La ferme aquacole de l’archipel du Frioul est sauvée, « du moins pour le moment car nul ne sait de quoi l’avenir sera fait » tempère son propriétaire, Aurélien Bergeron. Il s’en est fallu de peu pour que dans les jours qui ont suivi le 15 mars, la société d’élevage de loups bio au large de Marseille cesse son activité… « Dès le 16 mars, les grandes surfaces qui représentent 70% de mon chiffre d’affaires ont cessé toutes leurs commandes et ont fermé les bancs de poissons et coquillages traditionnels au profit d’une vente en libre-service, de pièces pré-emballées, explique Aurélien Bergeron. Peur du contact humain, de la contagion, de la promiscuité, personne ne savait où on allait à ce moment-là ». Et pour l’entrepreneur, cet arrêt brutal des commandes a mis à mal 80% de son chiffre d’affaires.

30 mois pour élever un loup et le vendre
« J’ai mis tous mes salariés en chômage partiel et je me suis retrouvé tout seul à tout faire avec la peur au ventre sur le devenir des marchés », raconte l’hôte du Frioul. Et l’horloge biologique ne s’est pas arrêtée avec le confinement, il fallait continuer à nourrir les poissons car « il était hors de question de les relâcher dans la nature au prétexte que j’allais faire des économies sur l’alimentation, poursuit l’éleveur.
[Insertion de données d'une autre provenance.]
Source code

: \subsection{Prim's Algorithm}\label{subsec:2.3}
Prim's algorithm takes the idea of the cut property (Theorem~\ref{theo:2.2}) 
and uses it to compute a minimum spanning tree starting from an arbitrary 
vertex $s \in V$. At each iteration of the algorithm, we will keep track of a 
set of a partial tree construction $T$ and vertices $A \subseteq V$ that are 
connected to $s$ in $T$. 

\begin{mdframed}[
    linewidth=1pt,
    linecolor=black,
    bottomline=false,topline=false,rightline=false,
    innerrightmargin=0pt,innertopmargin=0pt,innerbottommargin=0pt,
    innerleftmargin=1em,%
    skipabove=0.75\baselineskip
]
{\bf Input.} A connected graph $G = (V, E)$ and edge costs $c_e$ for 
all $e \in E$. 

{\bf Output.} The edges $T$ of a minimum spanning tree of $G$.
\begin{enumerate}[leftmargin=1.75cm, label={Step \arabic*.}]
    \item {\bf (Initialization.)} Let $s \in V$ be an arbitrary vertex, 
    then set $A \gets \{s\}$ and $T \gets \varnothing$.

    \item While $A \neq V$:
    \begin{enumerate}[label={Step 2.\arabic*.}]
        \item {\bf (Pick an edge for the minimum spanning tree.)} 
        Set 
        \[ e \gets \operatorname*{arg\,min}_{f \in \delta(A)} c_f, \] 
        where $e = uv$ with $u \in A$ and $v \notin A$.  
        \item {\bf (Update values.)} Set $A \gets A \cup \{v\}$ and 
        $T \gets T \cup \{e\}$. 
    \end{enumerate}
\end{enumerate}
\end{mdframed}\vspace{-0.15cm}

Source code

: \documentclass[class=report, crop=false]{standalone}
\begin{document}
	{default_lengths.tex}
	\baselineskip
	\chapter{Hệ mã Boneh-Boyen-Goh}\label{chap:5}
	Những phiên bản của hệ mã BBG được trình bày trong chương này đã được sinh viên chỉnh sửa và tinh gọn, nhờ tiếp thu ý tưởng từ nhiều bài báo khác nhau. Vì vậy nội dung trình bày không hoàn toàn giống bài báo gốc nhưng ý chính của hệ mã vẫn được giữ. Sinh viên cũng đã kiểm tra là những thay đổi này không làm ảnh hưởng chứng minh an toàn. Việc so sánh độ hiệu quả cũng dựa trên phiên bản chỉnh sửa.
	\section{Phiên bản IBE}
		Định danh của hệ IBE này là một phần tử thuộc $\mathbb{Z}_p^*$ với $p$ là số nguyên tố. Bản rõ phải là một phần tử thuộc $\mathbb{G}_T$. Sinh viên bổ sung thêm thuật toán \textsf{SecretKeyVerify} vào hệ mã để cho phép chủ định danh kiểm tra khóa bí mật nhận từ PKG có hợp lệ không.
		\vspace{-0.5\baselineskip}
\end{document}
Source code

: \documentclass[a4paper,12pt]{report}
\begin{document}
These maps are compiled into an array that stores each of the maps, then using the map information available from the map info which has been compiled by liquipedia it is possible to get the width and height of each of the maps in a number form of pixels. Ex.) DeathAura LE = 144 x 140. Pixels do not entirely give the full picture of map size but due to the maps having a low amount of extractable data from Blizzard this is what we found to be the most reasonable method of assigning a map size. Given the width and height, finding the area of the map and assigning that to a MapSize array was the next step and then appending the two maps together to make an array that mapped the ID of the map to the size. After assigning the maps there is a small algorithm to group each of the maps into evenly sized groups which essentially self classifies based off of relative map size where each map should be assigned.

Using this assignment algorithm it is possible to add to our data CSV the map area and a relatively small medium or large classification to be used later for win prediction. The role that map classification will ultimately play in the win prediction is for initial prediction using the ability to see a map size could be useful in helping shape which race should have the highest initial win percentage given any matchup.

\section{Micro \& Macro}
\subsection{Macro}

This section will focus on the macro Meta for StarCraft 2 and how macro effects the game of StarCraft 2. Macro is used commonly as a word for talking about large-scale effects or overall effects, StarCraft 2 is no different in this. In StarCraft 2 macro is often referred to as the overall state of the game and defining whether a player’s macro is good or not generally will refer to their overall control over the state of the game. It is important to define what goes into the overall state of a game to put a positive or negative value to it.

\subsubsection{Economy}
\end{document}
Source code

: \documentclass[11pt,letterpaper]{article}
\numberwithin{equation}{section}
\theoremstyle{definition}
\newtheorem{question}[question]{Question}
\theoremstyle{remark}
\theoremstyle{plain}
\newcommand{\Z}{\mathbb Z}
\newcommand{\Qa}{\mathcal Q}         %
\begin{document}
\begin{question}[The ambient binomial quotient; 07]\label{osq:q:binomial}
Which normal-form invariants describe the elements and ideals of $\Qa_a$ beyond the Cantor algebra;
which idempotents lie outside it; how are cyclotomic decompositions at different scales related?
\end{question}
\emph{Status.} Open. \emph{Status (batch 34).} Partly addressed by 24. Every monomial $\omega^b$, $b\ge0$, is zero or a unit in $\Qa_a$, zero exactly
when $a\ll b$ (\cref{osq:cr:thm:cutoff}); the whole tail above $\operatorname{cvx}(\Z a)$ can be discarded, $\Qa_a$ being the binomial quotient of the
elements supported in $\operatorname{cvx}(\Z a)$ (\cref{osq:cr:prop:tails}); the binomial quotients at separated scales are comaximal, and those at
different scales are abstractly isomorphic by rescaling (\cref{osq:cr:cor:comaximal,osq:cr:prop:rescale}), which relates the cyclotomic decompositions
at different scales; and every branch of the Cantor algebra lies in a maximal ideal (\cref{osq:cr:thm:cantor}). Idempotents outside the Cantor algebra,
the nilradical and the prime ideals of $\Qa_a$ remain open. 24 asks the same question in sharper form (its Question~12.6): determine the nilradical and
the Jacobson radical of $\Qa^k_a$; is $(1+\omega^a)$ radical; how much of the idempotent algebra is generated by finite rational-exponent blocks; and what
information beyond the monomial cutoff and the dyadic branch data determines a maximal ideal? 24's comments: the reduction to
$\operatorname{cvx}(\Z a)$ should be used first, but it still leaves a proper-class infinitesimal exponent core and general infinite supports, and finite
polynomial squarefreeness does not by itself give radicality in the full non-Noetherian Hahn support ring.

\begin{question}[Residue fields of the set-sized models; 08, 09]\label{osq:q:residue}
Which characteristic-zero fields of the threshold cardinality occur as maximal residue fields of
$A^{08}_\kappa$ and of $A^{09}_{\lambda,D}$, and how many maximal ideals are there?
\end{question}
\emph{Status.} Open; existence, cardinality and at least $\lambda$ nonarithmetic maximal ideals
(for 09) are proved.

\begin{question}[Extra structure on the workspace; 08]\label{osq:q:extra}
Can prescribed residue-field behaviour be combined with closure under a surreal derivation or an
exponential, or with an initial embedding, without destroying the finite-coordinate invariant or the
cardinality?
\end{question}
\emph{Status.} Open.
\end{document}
Je mets 2 ans et demi avant de vendre un poisson alors le relâcher c’est tirer un trait sur tous les frais engagés jusque-là, c’est se défaire de sa trésorerie ». La ferme aquacole du Frioul commercialise un peu plus de 60 tonnes de poissons par an soit plus d’une tonne par semaine et Aurélien Bergeron a dû trouver des débouchés autres que les supermarchés : – J’ai tenté de développer les circuits courts et c’est beaucoup de travail pour des petits volumes mais, par chance, les consommateurs étaient en quête de produits frais et comme je vendais sans intermédiaire, j’ai réussi à proposer des tarifs compétitifs ».

ferme aquacole

Pour passer vos commandes à Aurélien Bergeron, rendez-vous sur son compte instagram @provence.aquaculture Cliquez sur le lien et il vous suffira de remplir un formulaire de commande
Confinement oblige, Aurélien Bergeron vendait ses poissons tels qu’ils avaient été pêchés « et j’ai eu le plaisir de constater que les gens prenaient le temps de les vider, de les nettoyer et revenaient aux gestes premiers ». Le succès a été tel qu’Aurélien s’est trouvé à court de poissons de 400g et s’est mis à commercialiser les pièces d’un kilo. « Cette crise a eu un effet positif pour des éleveurs comme moi, estime-t-il. Les consommateurs ont appris qu’il y avait des élevages de proximité et que nous étions capables de faire de la qualité. Nous, au Frioul, nous n’avons aucun point commun avec les élevages-usine à saumon de Norvège », et de se réjouir de ces grandes surfaces qui « ont changé de fusil d’épaule et qui privilégient les circuits courts ». Le phénomène perdurera-t-il ? « Il faudra tenir tête aux élevages des loups en Grèce qui cassent les prix, les poissons grecs sont vendus aux consommateurs français au prix où moi je les vends aux supermarchés ! ».

Pour l’heure, tous les employés de la ferme aquacole du Frioul ont repris le travail, « c’est un travail physique mais nous sommes heureux de travailler en plein air, concède Bergeron. J’ai l’espoir de retrouver une consommation locale, responsable et éthique, j’ignore comment évolueront les choses mais il faut espérer ».